Référence : 2015 CF 569

[TRADUCTION FRANÇAISE CERTIFIÉE, NON RÉVISÉE]

Toronto (Ontario), le 30 avril 2015

En présence de monsieur le juge Campbell

ENTRE :

CANAMEX TRUCKING SYSTEMS INC., AUSSI CONNUE sous le nom de CANAMEX-CARBRA TRANSPORTATION SERVICES INC. ET CARRIER & CARGO INTERNATIONAL SYSTEMS INC.

demanderesse

et

HENRYK DEBSKI

défendeur

ORDONNANCE ET MOTIFS

[1]               Par la présente, la demanderesse (Canamex) demande l’annulation de la décision en matière de recouvrement de salaire rendue par un arbitre du Conseil canadien des relations industrielles le 2 octobre 2012 en vertu du paragraphe 251.12(4) de la partie III du Code canadien du travail, LRC, 1985, c L‑2 (le Code). Canamex est une entreprise de transport ayant son siège à Brampton (Ontario); le défendeur (M. Debski) est un camionneur ayant conduit des véhicules de transport de Canamex à quatre reprises de 2000 à 2007.

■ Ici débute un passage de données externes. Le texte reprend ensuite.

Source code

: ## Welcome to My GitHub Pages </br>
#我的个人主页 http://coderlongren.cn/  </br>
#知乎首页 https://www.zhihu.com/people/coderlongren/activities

[2]               La principale question de fond que devait trancher l’arbitre était de savoir si M. Debski était un employé de Canamex ou un entrepreneur indépendant. M. Debski alléguait être un employé et Canamex soutenait qu’il était un entrepreneur indépendant. La principale question en litige dans la présente demande est de savoir si l’arbitre a tenu une audience équitable sur le fond. Les circonstances récentes ayant immédiatement mené à la décision visée importent dans ce dossier.

[3]               Dans le compte rendu le plus récent du litige, des préoccupations ont été exprimées au sujet de la crédibilité de M. Debski. L’intervention et la décision de l’arbitre découlent d’un appel d’une décision du 2 octobre 2012 rendue par un inspecteur ayant rejeté, en vertu du Code, la plainte de M. Debski pour licenciement injuste. La décision de l’inspecteur comporte la déclaration suivante :

[traduction] Un rendez-vous a été pris avec le plaignant le 12 janvier 2010 pour examiner la plainte en détail et lui donner la possibilité de fournir des documents supplémentaires selon sa demande.

Le 12 janvier 2010, le plaignant a produit un certain nombre de documents et de déclarations écrites. Il a présenté des lettres reçues de la CSPAAT lui refusant la participation au régime, ainsi qu’une décision en appel de la CSPAAT au sujet de sa demande de prestations. Le plaignant a aussi produit plusieurs documents dactylographiés décrivant ses antécédents professionnels et personnels dans les sept dernières années et détaillant ses diverses activités d’emploi dans l’industrie du camionnage. Il a notamment fait part de sa réaction et de ses sentiments en ce qui concerne la procédure d’appel auprès de la CSPAAT et exposé par écrit les raisons pour lesquelles il jugeait qu’il était un employé de Canamex Trucking Systems Inc. Ces documents sont annexés sous la cote [sic] « annexe G ».

À cette rencontre, le plaignant a allégué que l’employeur avait falsifié des documents pour ensuite les présenter à la CSPAAT, afin qu’il soit considéré comme entrepreneur indépendant par la CSPAAT. Il a également allégué qu’il n’avait jamais eu ses propres autorisations et permis d’entreprise et ne payait pas les frais qu’il supportait en carburant et en assurances.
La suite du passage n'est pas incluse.